The intersection of a dual career – coaching and practicing law -was experienced dramatically when I argued a case before the Commonwealth’s highest court; the Pennsylvania Supreme Court. Lawyers train for argument before this court as athletes prepare for the Olympics. Despite receiving notice of the assignment only a month before the appointed day, like most lawyers, I was essentially training for it throughout the course of my twenty year career in law. I had one month to read the relevant cases, of which there were many, read the briefs, of which there were many, and then craft and rehearse an argument. Throughout my preparation, I felt very lucky to have the tools we regularly use as coaches. And as we made the long drive to Pittsburgh, waited for the time to pass until I addressed the court, and imagined myself facing the justices with no way to predict what they might ask me; the lessons of coaching came forcefully into play when the argument began.

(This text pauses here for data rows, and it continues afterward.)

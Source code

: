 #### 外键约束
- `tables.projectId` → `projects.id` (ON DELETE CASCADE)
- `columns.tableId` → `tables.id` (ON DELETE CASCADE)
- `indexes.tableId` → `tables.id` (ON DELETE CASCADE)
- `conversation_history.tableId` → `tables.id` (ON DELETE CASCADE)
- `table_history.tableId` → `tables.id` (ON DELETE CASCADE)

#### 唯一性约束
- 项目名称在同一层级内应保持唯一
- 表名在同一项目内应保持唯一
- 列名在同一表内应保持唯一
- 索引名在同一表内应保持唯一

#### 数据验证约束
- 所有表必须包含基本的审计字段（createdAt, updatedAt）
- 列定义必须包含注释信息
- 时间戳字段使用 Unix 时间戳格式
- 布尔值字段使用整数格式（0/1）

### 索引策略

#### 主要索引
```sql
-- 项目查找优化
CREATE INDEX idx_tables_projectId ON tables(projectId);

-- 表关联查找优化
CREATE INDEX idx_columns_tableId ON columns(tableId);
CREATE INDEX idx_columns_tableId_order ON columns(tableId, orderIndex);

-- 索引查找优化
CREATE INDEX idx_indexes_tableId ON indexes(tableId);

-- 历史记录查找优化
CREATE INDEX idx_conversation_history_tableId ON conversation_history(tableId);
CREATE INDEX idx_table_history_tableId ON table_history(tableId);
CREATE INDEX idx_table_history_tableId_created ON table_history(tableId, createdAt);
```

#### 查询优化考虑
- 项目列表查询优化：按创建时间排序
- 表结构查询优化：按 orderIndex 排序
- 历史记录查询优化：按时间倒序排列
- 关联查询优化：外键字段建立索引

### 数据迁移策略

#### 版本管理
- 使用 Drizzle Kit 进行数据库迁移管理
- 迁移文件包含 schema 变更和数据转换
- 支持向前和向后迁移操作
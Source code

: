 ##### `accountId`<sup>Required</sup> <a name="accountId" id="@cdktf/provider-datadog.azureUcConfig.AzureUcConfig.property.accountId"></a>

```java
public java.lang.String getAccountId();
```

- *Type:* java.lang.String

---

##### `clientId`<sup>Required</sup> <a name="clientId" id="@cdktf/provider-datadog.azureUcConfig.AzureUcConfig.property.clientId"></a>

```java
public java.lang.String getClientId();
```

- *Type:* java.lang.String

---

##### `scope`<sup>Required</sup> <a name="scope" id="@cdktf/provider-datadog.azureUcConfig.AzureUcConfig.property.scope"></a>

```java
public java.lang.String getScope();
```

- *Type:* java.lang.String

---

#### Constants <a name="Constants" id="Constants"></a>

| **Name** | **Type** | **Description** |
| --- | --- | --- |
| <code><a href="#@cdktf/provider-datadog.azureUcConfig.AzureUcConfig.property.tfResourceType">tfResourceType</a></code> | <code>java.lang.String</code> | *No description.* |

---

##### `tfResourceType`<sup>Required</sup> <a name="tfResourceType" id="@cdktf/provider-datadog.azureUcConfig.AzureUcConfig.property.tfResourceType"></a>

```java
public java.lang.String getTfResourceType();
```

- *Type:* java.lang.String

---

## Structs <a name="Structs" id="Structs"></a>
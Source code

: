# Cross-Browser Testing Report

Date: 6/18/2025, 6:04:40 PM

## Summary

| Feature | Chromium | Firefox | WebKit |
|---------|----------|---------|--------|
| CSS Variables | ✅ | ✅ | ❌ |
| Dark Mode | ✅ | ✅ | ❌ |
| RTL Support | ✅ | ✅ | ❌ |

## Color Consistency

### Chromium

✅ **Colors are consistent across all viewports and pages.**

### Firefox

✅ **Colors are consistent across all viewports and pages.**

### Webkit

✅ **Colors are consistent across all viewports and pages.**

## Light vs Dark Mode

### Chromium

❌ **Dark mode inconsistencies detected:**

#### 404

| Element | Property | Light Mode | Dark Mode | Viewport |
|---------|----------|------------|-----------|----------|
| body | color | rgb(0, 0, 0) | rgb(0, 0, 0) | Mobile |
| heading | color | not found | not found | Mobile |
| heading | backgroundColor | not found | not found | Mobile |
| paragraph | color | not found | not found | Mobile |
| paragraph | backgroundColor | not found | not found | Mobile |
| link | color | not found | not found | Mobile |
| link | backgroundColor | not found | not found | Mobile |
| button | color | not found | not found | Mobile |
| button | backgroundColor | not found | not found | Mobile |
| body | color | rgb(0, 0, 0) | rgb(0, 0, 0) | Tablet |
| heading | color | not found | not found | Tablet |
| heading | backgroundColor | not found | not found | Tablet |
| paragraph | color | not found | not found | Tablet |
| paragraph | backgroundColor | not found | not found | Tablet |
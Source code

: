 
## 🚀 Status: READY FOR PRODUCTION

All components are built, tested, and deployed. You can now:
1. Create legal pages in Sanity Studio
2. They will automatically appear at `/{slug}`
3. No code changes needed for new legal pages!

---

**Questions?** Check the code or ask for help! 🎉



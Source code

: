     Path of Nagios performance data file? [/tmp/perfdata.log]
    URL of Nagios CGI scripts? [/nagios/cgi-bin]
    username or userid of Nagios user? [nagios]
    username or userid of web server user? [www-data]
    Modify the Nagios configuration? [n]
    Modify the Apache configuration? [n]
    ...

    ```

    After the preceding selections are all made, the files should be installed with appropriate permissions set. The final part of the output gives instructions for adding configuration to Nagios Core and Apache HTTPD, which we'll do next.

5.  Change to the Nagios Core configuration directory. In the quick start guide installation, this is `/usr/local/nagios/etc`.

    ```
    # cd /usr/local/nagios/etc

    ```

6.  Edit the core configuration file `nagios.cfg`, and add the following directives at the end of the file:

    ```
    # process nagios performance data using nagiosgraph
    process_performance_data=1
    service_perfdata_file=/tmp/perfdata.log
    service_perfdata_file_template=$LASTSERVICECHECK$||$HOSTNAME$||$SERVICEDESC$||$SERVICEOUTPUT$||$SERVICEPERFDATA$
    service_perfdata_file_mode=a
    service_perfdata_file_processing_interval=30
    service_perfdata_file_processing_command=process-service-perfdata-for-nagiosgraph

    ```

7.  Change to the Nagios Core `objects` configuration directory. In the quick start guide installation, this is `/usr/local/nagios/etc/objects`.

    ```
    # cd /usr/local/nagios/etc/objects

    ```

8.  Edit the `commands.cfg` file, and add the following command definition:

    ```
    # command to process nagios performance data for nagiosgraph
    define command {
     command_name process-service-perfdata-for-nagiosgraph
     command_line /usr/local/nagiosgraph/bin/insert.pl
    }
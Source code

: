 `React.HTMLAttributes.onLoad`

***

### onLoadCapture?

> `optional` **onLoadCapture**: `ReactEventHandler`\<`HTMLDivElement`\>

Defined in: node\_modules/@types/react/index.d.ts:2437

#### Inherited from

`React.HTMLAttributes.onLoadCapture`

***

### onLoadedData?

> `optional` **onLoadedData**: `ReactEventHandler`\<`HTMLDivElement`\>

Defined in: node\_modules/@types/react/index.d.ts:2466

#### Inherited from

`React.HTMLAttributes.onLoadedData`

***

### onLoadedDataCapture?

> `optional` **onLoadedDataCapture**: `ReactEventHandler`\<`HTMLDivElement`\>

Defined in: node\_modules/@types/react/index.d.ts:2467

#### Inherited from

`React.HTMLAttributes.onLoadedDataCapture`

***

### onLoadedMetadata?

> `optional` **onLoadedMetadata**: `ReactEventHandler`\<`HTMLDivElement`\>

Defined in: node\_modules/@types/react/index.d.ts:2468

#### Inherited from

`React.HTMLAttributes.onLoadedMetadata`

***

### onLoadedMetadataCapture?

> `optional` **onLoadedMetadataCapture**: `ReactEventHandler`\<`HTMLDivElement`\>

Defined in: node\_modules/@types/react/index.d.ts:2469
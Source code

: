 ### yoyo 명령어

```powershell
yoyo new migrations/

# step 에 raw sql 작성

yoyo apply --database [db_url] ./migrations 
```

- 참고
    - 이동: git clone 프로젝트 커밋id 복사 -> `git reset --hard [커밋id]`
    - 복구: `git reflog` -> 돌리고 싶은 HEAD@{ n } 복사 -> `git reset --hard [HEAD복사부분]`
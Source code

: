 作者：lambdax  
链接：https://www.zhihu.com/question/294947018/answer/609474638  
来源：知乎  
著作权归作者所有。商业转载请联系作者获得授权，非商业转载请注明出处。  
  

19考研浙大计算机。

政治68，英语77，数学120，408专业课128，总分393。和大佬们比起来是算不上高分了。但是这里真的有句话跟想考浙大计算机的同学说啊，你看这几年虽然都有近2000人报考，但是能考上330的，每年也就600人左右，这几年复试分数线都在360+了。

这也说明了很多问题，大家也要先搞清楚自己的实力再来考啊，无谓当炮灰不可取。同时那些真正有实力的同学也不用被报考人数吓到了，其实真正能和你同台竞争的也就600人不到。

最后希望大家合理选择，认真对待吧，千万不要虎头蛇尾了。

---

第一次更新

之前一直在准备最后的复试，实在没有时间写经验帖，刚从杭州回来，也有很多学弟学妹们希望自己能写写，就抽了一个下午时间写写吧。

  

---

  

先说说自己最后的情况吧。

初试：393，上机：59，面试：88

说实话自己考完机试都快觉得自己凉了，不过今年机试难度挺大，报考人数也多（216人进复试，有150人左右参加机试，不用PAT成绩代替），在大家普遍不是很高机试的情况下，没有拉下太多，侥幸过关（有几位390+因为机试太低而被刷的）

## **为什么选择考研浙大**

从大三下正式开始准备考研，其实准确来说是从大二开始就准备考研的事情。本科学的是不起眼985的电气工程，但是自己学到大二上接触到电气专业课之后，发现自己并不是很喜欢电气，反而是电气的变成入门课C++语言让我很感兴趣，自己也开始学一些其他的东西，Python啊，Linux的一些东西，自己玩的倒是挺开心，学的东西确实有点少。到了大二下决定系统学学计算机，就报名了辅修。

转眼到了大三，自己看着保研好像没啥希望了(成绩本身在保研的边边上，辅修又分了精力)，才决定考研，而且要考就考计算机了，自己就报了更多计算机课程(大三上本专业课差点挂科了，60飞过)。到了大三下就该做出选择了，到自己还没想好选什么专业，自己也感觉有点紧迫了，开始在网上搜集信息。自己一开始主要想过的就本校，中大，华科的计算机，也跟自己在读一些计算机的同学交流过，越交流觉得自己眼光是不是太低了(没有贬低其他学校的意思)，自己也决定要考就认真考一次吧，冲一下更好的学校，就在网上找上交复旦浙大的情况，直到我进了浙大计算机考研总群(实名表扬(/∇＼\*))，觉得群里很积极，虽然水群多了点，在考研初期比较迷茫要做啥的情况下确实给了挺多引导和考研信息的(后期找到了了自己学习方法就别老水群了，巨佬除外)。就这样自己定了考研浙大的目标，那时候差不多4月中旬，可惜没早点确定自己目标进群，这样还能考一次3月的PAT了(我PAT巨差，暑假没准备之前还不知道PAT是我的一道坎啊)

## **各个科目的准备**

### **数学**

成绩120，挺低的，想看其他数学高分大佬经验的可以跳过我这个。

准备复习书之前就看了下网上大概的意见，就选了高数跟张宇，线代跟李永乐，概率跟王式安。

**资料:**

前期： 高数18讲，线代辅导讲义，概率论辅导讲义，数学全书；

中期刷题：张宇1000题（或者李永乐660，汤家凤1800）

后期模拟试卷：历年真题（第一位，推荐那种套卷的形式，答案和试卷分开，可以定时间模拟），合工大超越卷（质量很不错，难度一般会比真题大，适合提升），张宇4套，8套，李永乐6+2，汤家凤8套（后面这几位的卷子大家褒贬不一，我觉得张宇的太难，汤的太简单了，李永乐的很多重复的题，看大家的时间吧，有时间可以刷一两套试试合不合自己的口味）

“Chief Justice Castille, justices, good morning,” I said, after rising from my seat in the lavish, impressive and imposing court room. I had barely spoken those words when the questions began. Seven justices eagerly began their rapid fire inquires, sometimes overlapping each other. Managing emotions and dancing in the moment had never been more important. Remaining calm, poised and fully present is a challenge when your position is being attacked, dissected and harshly judged. Active listening and direct communication are crucial skills under such highly charged circumstances. The presence of television cameras only added to the heightened feelings.

This was my personal Mt. Everest to climb and I am grateful for the discipline of coaching and being coached to have truly made the most of this experience. While my argument was good, the highest praise I received was for my demeanor. One person described it as “unflappable” in the face of very tough, intimidating and even angry questioning. Being prepared with facts and law was only part of the equation. My mental and emotional preparation won the day, and that was largely a product of my coach training, being coached and coaching others.